The American Heart Association has published an article, identifying obesity as an independent risk factor for coronary heart disease. Obesity is correlated with several risk factors for atherosclerosis such as hypertension, insulin resistance, glucose intolerance, decreased HDL serum level and hypertriglyceridemia. Weight loss is an important treatment to prevent many obesity-related risk factors for atherosclerosis that has just been mentioned.
A healthy diet reduces CVD risk. In general, when following the rules for a healthy diet, no dietary supplements are needed. N-3 polyunsaturated fatty acid (PUFA) consumption mainly from oily ﬁsh, is potentially associated with beneﬁcial effects on cardiac risk factors, notably reduction in triglycerides but not all randomized, controlled trials have shown reductions in CV events Thus current recommendations are to increase PUFA intake through ﬁsh consumption, rather than from supplements.

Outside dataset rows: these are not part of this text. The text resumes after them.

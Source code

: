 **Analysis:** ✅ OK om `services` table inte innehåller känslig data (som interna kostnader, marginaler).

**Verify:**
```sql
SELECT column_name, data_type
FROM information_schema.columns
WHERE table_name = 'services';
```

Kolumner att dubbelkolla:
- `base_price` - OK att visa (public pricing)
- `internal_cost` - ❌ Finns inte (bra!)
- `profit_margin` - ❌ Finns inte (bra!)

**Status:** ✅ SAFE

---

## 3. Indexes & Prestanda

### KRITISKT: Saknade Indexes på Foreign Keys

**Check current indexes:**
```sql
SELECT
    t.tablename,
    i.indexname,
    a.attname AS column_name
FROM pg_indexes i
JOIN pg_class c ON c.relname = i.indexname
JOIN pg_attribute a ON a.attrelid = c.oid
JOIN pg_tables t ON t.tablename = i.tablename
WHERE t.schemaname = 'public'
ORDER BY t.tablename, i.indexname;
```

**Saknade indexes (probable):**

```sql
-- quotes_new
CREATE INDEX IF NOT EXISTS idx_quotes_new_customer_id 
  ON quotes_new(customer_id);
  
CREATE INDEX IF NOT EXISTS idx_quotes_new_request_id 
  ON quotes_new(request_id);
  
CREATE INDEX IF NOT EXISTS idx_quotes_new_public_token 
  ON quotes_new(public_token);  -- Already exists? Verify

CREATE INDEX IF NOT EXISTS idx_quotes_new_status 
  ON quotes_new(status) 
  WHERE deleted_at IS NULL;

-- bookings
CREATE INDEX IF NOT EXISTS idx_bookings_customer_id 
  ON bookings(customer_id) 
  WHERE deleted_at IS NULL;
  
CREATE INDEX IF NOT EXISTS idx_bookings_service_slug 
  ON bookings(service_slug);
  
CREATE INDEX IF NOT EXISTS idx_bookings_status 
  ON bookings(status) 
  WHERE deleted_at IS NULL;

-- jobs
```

Recently, the largest study ever conducted with a so-called ‘Mediterranean’ diet, supplemented with extra-virgin olive oil or nuts, reduced the incidence of major cardiovascular events in patients at high risk of CV events but without prior CV disease.
Alcohol is harmful when used chronic or excessive and can lead to various complications such as liver and heart failure, increased cancer risk, neurological complications and injuries. However despite these adverse effects, moderate drinking (US parameters; women: <2 drinks per day, men: <3 drinks per day) may have protective benefits with regards to coronary heart disease according to several prospective cohort studies. These studies showed that moderate drinking resulted in a reduction of risk in coronary heart disease by 40-70% compared to no or heavy drinkers. This beneficial effect was seen in various groups without or with known risk for coronary heart disease and adults older than 65 years old. In a meta-analysis study, alcohol drinkers had lower relative risk for CVD mortality (0.75, 95% CI 0.70-0.80), coronary heart disease mortality (0.75, 0.68-0.81) and incidence of coronary heart disease (0.71, 0.66-0.77) than nondrinkers.
Mentioned by INTERHEART study, psychosocial factors may directly contribute to the early development of atherosclerosis. Psychological stress may directly damage endothelium and indirectly aggravate other common risk factors such as smoking, dyslipidemia and hypertension. Due to the difficulty in quantifying the extent of atherosclerosis, studies showing the relationship between stress and atherosclerosis have been limited. Epidemiologic studies have shown stronger link between psychosocial factors (loss of job, depression and bereavement) and MI and sudden death.
Women and men have different risk for cardiovascular diseases throughout life. For example, at young age, men have an estimated four- to fivefold higher risk than women. However this difference diminishes and the age point of no difference is strongly related to the moment of menopause. From this observation, it has been suggested that estrogen may play athero-protective roles, since the levels of estrogen declines after menopause. In premenopausal women, estrogen raises HDL levels and reduces LDL levels in blood. Estrogen can even exhibit antioxidant and antithrombotic properties and can improve endothelium-dependent vasodilatation.
In the past, hormone replacement therapy has been suggested by several studies due to the findings of potential athero-protective roles of estrogen. However, these findings were not confirmed in the randomized primary prevention study of the Women’s Health Initiative not in the HERS trial of secondary prevention. These studies showed that hormone replacement therapy (estrogen-progestin replacement) may increase cardiovascular risk in women and have no cardioprotective effect. Thus hormone replacement therapy is currently not recommended for reducing cardiovascular risk, due to its possible harmfulness consequences according to current clinical trials.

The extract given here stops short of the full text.